Tuesday, August 17, 2010

Family Friendly Insult?

Sometimes I fall into a situation where I don't actually need an insult, but I still feel like giving someone crap. Don't worry, that's just me being affectionate. ;)

So for those moments when you feel like being slightly random or perhaps are a tad bit confused by our surrounding generation.

My cure-all response for brothers,sisters, great-aunts, that weird co-worker,and the ice cream man who gave you the wrong change-- "You are strangely troublesome".

Sunday, August 15, 2010


Life seems to happen quite frequently, consequently people seems to write about life-- a lot. Of course, Shakespeare's no slouch, so he wrote about life. Ehem. Basically death is part of life; death occurs in his tragedies...profound, right?
Well, there are several famous speeches in the tragedies that I'm thinking I'll use.

Macbeth says in his Tomorrow, and tomorrow, and tomorrow speech that "life is but a walking shadow" I know that's pretty morbid. BUT!!! I'll make it fun.

(insert insult-able person/animal/object here) "[Your] life is but a walking shadow!"

Y'all have fun throwing your melodramatic fits!

Friday, July 2, 2010


Sarcasm is my dream. I dream of a world where people love, use, and even understand it! :)

Sometimes, my sarcasm is loved and understood, but I've noticed a lack of understanding among my peers-- this is sad, some things a just meant to be cherished and beloved. Sarcasm is great for any occasion: it's just bloody brilliant!

So, without further ado, I give you some snarky Shakespeare sarcasm.

"[You]considerate stone!"

Tuesday, June 29, 2010

Oh, no! Bad clothes.

There are times in my life when I question humanity. How on earth did we get to this state?! What have we done to our woman? My family has always taught me that my sisters and I are better than that; that all ladies are better than objects, and as such should dress themselves accordingly.

Today, I made a trip to the airport, where I was shocked and horrified by the appearance of one of the women there. Her dress was far less than what anyone who respected themselves would have worn. It was sad.

This particular woman exuded a short of 'I don't care what you think of my clothing' attitude. That would have been fine, if she wasn't scantily clad.

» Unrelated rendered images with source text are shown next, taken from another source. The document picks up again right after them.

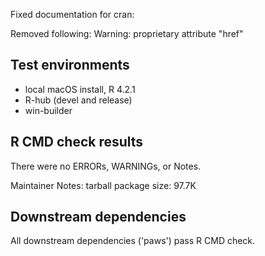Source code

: Fixed documentation for cran:

Removed following:
  Warning: <span> proprietary attribute "href"

## Test environments

* local macOS install, R 4.2.1
* R-hub (devel and release)
* win-builder

## R CMD check results

There were no ERRORs, WARNINGs, or Notes.

Maintainer Notes: tarball package size:  97.7K

## Downstream dependencies

All downstream dependencies ('paws') pass R CMD check.
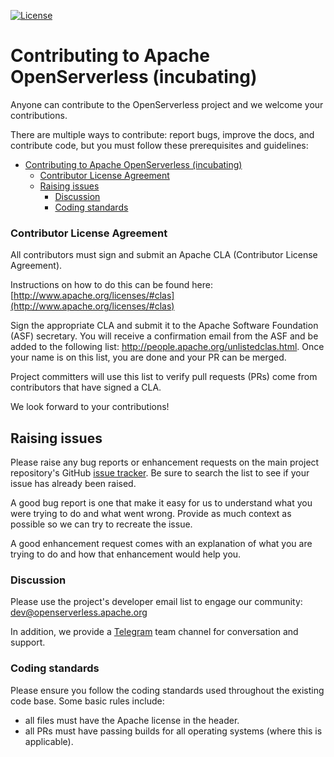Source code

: <!--
#
# Licensed to the Apache Software Foundation (ASF) under one or more
# contributor license agreements.  See the NOTICE file distributed with
# this work for additional information regarding copyright ownership.
# The ASF licenses this file to You under the Apache License, Version 2.0
# (the "License"); you may not use this file except in compliance with
# the License.  You may obtain a copy of the License at
#
#     http://www.apache.org/licenses/LICENSE-2.0
#
# Unless required by applicable law or agreed to in writing, software
# distributed under the License is distributed on an "AS IS" BASIS,
# WITHOUT WARRANTIES OR CONDITIONS OF ANY KIND, either express or implied.
# See the License for the specific language governing permissions and
# limitations under the License.
#
-->
[![License](https://img.shields.io/badge/license-Apache--2.0-blue.svg)](http://www.apache.org/licenses/LICENSE-2.0)

# Contributing to Apache OpenServerless (incubating)

Anyone can contribute to the OpenServerless project and we welcome your contributions.

There are multiple ways to contribute: report bugs, improve the docs, and
contribute code, but you must follow these prerequisites and guidelines:

- [Contributing to Apache OpenServerless (incubating)](#contributing-to-apache-openserverless-incubating)
    - [Contributor License Agreement](#contributor-license-agreement)
  - [Raising issues](#raising-issues)
    - [Discussion](#discussion)
    - [Coding standards](#coding-standards)

### Contributor License Agreement

All contributors must sign and submit an Apache CLA (Contributor License Agreement).

Instructions on how to do this can be found here:
[http://www.apache.org/licenses/#clas](http://www.apache.org/licenses/#clas)

Sign the appropriate CLA and submit it to the Apache Software Foundation (ASF) secretary. You will receive a confirmation email from the ASF and be added to
the following list: http://people.apache.org/unlistedclas.html.  Once your name is on this list, you are done and your PR can be merged.

Project committers will use this list to verify pull requests (PRs) come from contributors that have signed a CLA.

We look forward to your contributions!

## Raising issues

Please raise any bug reports or enhancement requests on the main project repository's GitHub [issue tracker](https://github.com/apache/openserverless/issues). Be sure to search the
list to see if your issue has already been raised.

A good bug report is one that make it easy for us to understand what you were trying to do and what went wrong.
Provide as much context as possible so we can try to recreate the issue.

A good enhancement request comes with an explanation of what you are trying to do and how that enhancement would help you.

### Discussion

Please use the project's developer email list to engage our community:
[dev@openserverless.apache.org](dev@openserverless.apache.org)

In addition, we provide a [Telegram](https://t.me/+XhbCjBrkkaNkOWM0) team channel for conversation and support.

### Coding standards

Please ensure you follow the coding standards used throughout the existing
code base. Some basic rules include:

 - all files must have the Apache license in the header.
 - all PRs must have passing builds for all operating systems (where this is applicable).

If I could describe that kind of lady's impression on me I might have used Shakespeare's words and said "Thou'rt poison to my blood!"

Sunday, June 27, 2010

Part two of mythical bad guys.

At one point in time I promised to post something on zombies.
However, I have grown fond of zombies since reading Pride&Prejudice and Zombies.

Don't get me wrong, I don't want to have any over for dinner or anything...just not sure if it is a good plan to go around writing insults fashioned particularly for zombies.

Ehem. So, here we have something that you can use against zombies, but zombies could use it too!
Further more, anyone else could use it.
It's the insult that connects reality and myth! Wow, and some people don't like Shakespeare.

"O, there has been much throwing about of brains."

Use it how you will. But it's not my fault if you attract or anger zombies in anyway! I am NOT culpable.

Saturday, June 26, 2010

I shall always mock thee!

There are always those guys who are just convinced that they are the BEST thing since sliced bread. These same fellows frequently think it is incumbent upon them to show off in every possible way.

Sometimes, the gents in question are good at many things, and their showing off of skills is quite pleasing the the eye. However, most guys just seem to view themselves as far more amazing than they actually are. The ones who think they're great, but are really nothing to write home about are the most entertaining. =D

Thankfully, these male pieces hopeful nothings happen to be really fun to watch!

We ladies can have great fun sitting on the sidelines of competition-- all the comment we need make is: "Observe him, for the love of mockery."

Friday, June 25, 2010

DUNG!! =)

Having pigs definitely has its upsides-- for instance, I can use the dung to my advantage against all foes!!

Sadly, I don't have serfs or anything to order around in the disposal of mine enemy.

It's a nice story though! I can just picture it--

The place: my illustrious...uhhh, pig plantation?

The time: whenever there were serfs. ;)

The event: the destruction of all those who attempt to defy my glorious and honorable self.

Weapons of choice: PIG DUNG & Shakespeare's grand'n'glorious words of insulting tendencies.

Great potentate:" Throw this slave upon the dunghill!"


Oh, the dreams of a teen who loves insults.